---------- Listed records

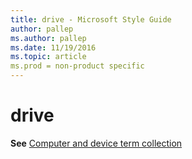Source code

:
 ```yaml
---
title: drive - Microsoft Style Guide
author: pallep
ms.author: pallep
ms.date: 11/19/2016
ms.topic: article
ms.prod = non-product specific
---
```


# drive

**See** [Computer and device term collection](/style-guide/a-z-word-list-term-collections/term-collections/computer-device-terms)
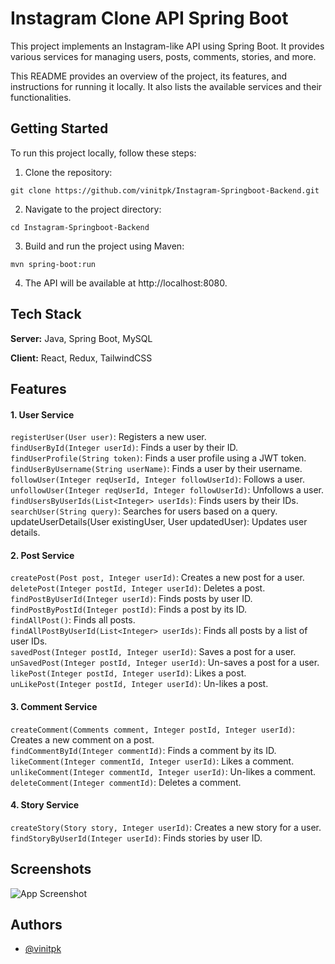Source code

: # Instagram Clone API Spring Boot

This project implements an Instagram-like API using Spring Boot. It provides various services for managing users, posts, comments, stories, and more.

This README provides an overview of the project, its features, and instructions for running it locally. It also lists the available services and their functionalities.


## Getting Started

To run this project locally, follow these steps:

1. Clone the repository:

```
git clone https://github.com/vinitpk/Instagram-Springboot-Backend.git

```
2. Navigate to the project directory:

```
cd Instagram-Springboot-Backend
```
3. Build and run the project using Maven:
```
mvn spring-boot:run
```
4. The API will be available at http://localhost:8080.





## Tech Stack
**Server:** Java, Spring Boot, MySQL

**Client:** React, Redux, TailwindCSS

## Features

#### 1. User Service
`registerUser(User user)`: Registers a new user.\
`findUserById(Integer userId)`: Finds a user by their ID.\
`findUserProfile(String token)`: Finds a user profile using a JWT token.\
`findUserByUsername(String userName)`: Finds a user by their username.\
`followUser(Integer reqUserId, Integer followUserId)`: Follows a user.\
`unfollowUser(Integer reqUserId, Integer followUserId)`: Unfollows a user.\
`findUsersByUserIds(List<Integer> userIds)`: Finds users by their IDs.\
`searchUser(String query)`: Searches for users based on a query.
updateUserDetails(User existingUser, User updatedUser): Updates user details.

#### 2. Post Service
`createPost(Post post, Integer userId)`: Creates a new post for a user.\
`deletePost(Integer postId, Integer userId)`: Deletes a post.\
`findPostByUserId(Integer userId)`: Finds posts by user ID.\
`findPostByPostId(Integer postId)`: Finds a post by its ID.\
`findAllPost()`: Finds all posts.\
`findAllPostByUserId(List<Integer> userIds)`: Finds all posts by a list of user IDs.\
`savedPost(Integer postId, Integer userId)`: Saves a post for a user.\
`unSavedPost(Integer postId, Integer userId)`: Un-saves a post for a user.\
`likePost(Integer postId, Integer userId)`: Likes a post.\
`unLikePost(Integer postId, Integer userId)`: Un-likes a post.

#### 3. Comment Service
`createComment(Comments comment, Integer postId, Integer userId)`: Creates a new comment on a post.\
`findCommentById(Integer commentId)`: Finds a comment by its ID.\
`likeComment(Integer commentId, Integer userId)`: Likes a comment.\
`unlikeComment(Integer commentId, Integer userId)`: Un-likes a comment.\
`deleteComment(Integer commentId)`: Deletes a comment.

#### 4. Story Service
`createStory(Story story, Integer userId)`: Creates a new story for a user.\
`findStoryByUserId(Integer userId)`: Finds stories by user ID.

## Screenshots

![App Screenshot](https://via.placeholder.com/468x300?text=App+Screenshot+Here)


## Authors

- [@vinitpk](https://www.github.com/vinitpk)



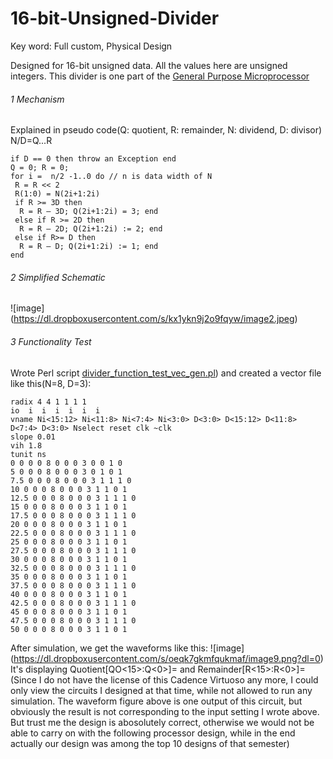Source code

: # 16-bit-Unsigned-Divider
Key word: Full custom, Physical Design <br/>

Designed for 16-bit unsigned data.  All the values here are unsigned integers. This divider is one part of the [General Purpose Microprocessor](https://github.com/CWang24/Design-of-a-General-Purpose-Microprocessor)<br />

###### 1 Mechanism 
Explained in pseudo code(Q: quotient, R: remainder, N: dividend, D: divisor) N/D=Q...R
```
if D == 0 then throw an Exception end
Q = 0; R = 0;
for i =  n/2 -1..0 do // n is data width of N
 R = R << 2 
 R(1:0) = N(2i+1:2i) 
 if R >= 3D then
  R = R – 3D; Q(2i+1:2i) = 3; end
 else if R >= 2D then
  R = R – 2D; Q(2i+1:2i) := 2; end
 else if R>= D then
  R = R – D; Q(2i+1:2i) := 1; end
end
```
###### 2 Simplified Schematic
![image] (https://dl.dropboxusercontent.com/s/kx1ykn9j2o9fqyw/image2.jpeg)

###### 3 Functionality Test

Wrote Perl script [divider_function_test_vec_gen.pl](https://github.com/CWang24/16-bit-Unsigned-Divider/blob/master/divider_function_test_vec_gen.pl)) and  created a vector file like this(N=8, D=3):
```
radix 4 4 1 1 1 1 
io  i  i  i  i  i  i 
vname Ni<15:12> Ni<11:8> Ni<7:4> Ni<3:0> D<3:0> D<15:12> D<11:8> D<7:4> D<3:0> Nselect reset clk ~clk
slope 0.01
vih 1.8
tunit ns
0 0 0 0 8 0 0 0 3 0 0 1 0
5 0 0 0 8 0 0 0 3 0 1 0 1
7.5 0 0 0 8 0 0 0 3 1 1 1 0
10 0 0 0 8 0 0 0 3 1 1 0 1
12.5 0 0 0 8 0 0 0 3 1 1 1 0
15 0 0 0 8 0 0 0 3 1 1 0 1
17.5 0 0 0 8 0 0 0 3 1 1 1 0
20 0 0 0 8 0 0 0 3 1 1 0 1
22.5 0 0 0 8 0 0 0 3 1 1 1 0
25 0 0 0 8 0 0 0 3 1 1 0 1
27.5 0 0 0 8 0 0 0 3 1 1 1 0
30 0 0 0 8 0 0 0 3 1 1 0 1
32.5 0 0 0 8 0 0 0 3 1 1 1 0
35 0 0 0 8 0 0 0 3 1 1 0 1
37.5 0 0 0 8 0 0 0 3 1 1 1 0
40 0 0 0 8 0 0 0 3 1 1 0 1
42.5 0 0 0 8 0 0 0 3 1 1 1 0
45 0 0 0 8 0 0 0 3 1 1 0 1
47.5 0 0 0 8 0 0 0 3 1 1 1 0
50 0 0 0 8 0 0 0 3 1 1 0 1
```
After simulation, we get the waveforms like this:
![image] (https://dl.dropboxusercontent.com/s/oeqk7gkmfqukmaf/image9.png?dl=0)
It's displaying Quotient[QO<15>:Q<0>]= and Remainder[R<15>:R<0>]=<br />
(Since I do not have the license of this Cadence Virtuoso any more, I could only view the circuits I designed at that time, while not allowed to run any simulation. The waveform figure above is one output of this circuit, but obviously the result is not corresponding to the input setting I wrote above.<br />
But trust me the design is abosolutely correct, otherwise we would not be able to carry on with the following processor design, while in the end actually our design was among the top 10 designs of that semester)
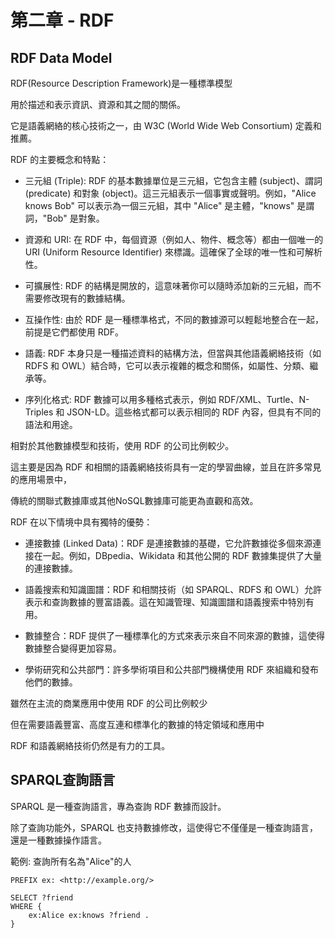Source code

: # 第二章 - RDF

## RDF Data Model

RDF(Resource Description Framework)是一種標準模型

用於描述和表示資訊、資源和其之間的關係。

它是語義網絡的核心技術之一，由 W3C (World Wide Web Consortium) 定義和推薦。

RDF 的主要概念和特點：

- 三元組 (Triple): RDF 的基本數據單位是三元組，它包含主體 (subject)、謂詞 (predicate) 和對象 (object)。這三元組表示一個事實或聲明。例如，"Alice knows Bob" 可以表示為一個三元組，其中 "Alice" 是主體，"knows" 是謂詞，"Bob" 是對象。

- 資源和 URI: 在 RDF 中，每個資源（例如人、物件、概念等）都由一個唯一的 URI (Uniform Resource Identifier) 來標識。這確保了全球的唯一性和可解析性。

- 可擴展性: RDF 的結構是開放的，這意味著你可以隨時添加新的三元組，而不需要修改現有的數據結構。

- 互操作性: 由於 RDF 是一種標準格式，不同的數據源可以輕鬆地整合在一起，前提是它們都使用 RDF。

- 語義: RDF 本身只是一種描述資料的結構方法，但當與其他語義網絡技術（如 RDFS 和 OWL）結合時，它可以表示複雜的概念和關係，如屬性、分類、繼承等。

- 序列化格式: RDF 數據可以用多種格式表示，例如 RDF/XML、Turtle、N-Triples 和 JSON-LD。這些格式都可以表示相同的 RDF 內容，但具有不同的語法和用途。




相對於其他數據模型和技術，使用 RDF 的公司比例較少。

這主要是因為 RDF 和相關的語義網絡技術具有一定的學習曲線，並且在許多常見的應用場景中，

傳統的關聯式數據庫或其他NoSQL數據庫可能更為直觀和高效。

RDF 在以下情境中具有獨特的優勢：

- 連接數據 (Linked Data)：RDF 是連接數據的基礎，它允許數據從多個來源連接在一起。例如，DBpedia、Wikidata 和其他公開的 RDF 數據集提供了大量的連接數據。

- 語義搜索和知識圖譜：RDF 和相關技術（如 SPARQL、RDFS 和 OWL）允許表示和查詢數據的豐富語義。這在知識管理、知識圖譜和語義搜索中特別有用。

- 數據整合：RDF 提供了一種標準化的方式來表示來自不同來源的數據，這使得數據整合變得更加容易。

- 學術研究和公共部門：許多學術項目和公共部門機構使用 RDF 來組織和發布他們的數據。

雖然在主流的商業應用中使用 RDF 的公司比例較少

但在需要語義豐富、高度互連和標準化的數據的特定領域和應用中

RDF 和語義網絡技術仍然是有力的工具。

## SPARQL查詢語言

SPARQL 是一種查詢語言，專為查詢 RDF 數據而設計。

除了查詢功能外，SPARQL 也支持數據修改，這使得它不僅僅是一種查詢語言，還是一種數據操作語言。


範例:
查詢所有名為"Alice"的人 
```
PREFIX ex: <http://example.org/>

SELECT ?friend
WHERE {
    ex:Alice ex:knows ?friend .
}
```
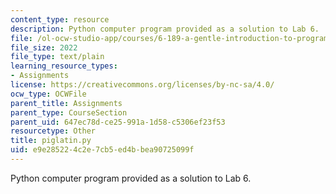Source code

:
 ```yaml
---
content_type: resource
description: Python computer program provided as a solution to Lab 6.
file: /ol-ocw-studio-app/courses/6-189-a-gentle-introduction-to-programming-using-python-january-iap-2008/e9e285224c2e7cb5ed4bbea90725099f_piglatin.py
file_size: 2022
file_type: text/plain
learning_resource_types:
- Assignments
license: https://creativecommons.org/licenses/by-nc-sa/4.0/
ocw_type: OCWFile
parent_title: Assignments
parent_type: CourseSection
parent_uid: 647ec78d-ce25-991a-1d58-c5306ef23f53
resourcetype: Other
title: piglatin.py
uid: e9e28522-4c2e-7cb5-ed4b-bea90725099f
---
```

Python computer program provided as a solution to Lab 6.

--------------------

» Task
Taking the line with "Designed for 16-bit" as the first and the line with "After simulation, we" as the last, retype that stretch of the data above exactly, with no other lines.

» Result of this task
Designed for 16-bit unsigned data.  All the values here are unsigned integers. This divider is one part of the [General Purpose Microprocessor](https://github.com/CWang24/Design-of-a-General-Purpose-Microprocessor)<br />

###### 1 Mechanism 
Explained in pseudo code(Q: quotient, R: remainder, N: dividend, D: divisor) N/D=Q...R
```
if D == 0 then throw an Exception end
Q = 0; R = 0;
for i =  n/2 -1..0 do // n is data width of N
 R = R << 2 
 R(1:0) = N(2i+1:2i) 
 if R >= 3D then
  R = R – 3D; Q(2i+1:2i) = 3; end
 else if R >= 2D then
  R = R – 2D; Q(2i+1:2i) := 2; end
 else if R>= D then
  R = R – D; Q(2i+1:2i) := 1; end
end
```
###### 2 Simplified Schematic
![image] (https://dl.dropboxusercontent.com/s/kx1ykn9j2o9fqyw/image2.jpeg)

###### 3 Functionality Test

Wrote Perl script [divider_function_test_vec_gen.pl](https://github.com/CWang24/16-bit-Unsigned-Divider/blob/master/divider_function_test_vec_gen.pl)) and  created a vector file like this(N=8, D=3):
```
radix 4 4 1 1 1 1 
io  i  i  i  i  i  i 
vname Ni<15:12> Ni<11:8> Ni<7:4> Ni<3:0> D<3:0> D<15:12> D<11:8> D<7:4> D<3:0> Nselect reset clk ~clk
slope 0.01
vih 1.8
tunit ns
0 0 0 0 8 0 0 0 3 0 0 1 0
5 0 0 0 8 0 0 0 3 0 1 0 1
7.5 0 0 0 8 0 0 0 3 1 1 1 0
10 0 0 0 8 0 0 0 3 1 1 0 1
12.5 0 0 0 8 0 0 0 3 1 1 1 0
15 0 0 0 8 0 0 0 3 1 1 0 1
17.5 0 0 0 8 0 0 0 3 1 1 1 0
20 0 0 0 8 0 0 0 3 1 1 0 1
22.5 0 0 0 8 0 0 0 3 1 1 1 0
25 0 0 0 8 0 0 0 3 1 1 0 1
27.5 0 0 0 8 0 0 0 3 1 1 1 0
30 0 0 0 8 0 0 0 3 1 1 0 1
32.5 0 0 0 8 0 0 0 3 1 1 1 0
35 0 0 0 8 0 0 0 3 1 1 0 1
37.5 0 0 0 8 0 0 0 3 1 1 1 0
40 0 0 0 8 0 0 0 3 1 1 0 1
42.5 0 0 0 8 0 0 0 3 1 1 1 0
45 0 0 0 8 0 0 0 3 1 1 0 1
47.5 0 0 0 8 0 0 0 3 1 1 1 0
50 0 0 0 8 0 0 0 3 1 1 0 1
```
After simulation, we get the waveforms like this:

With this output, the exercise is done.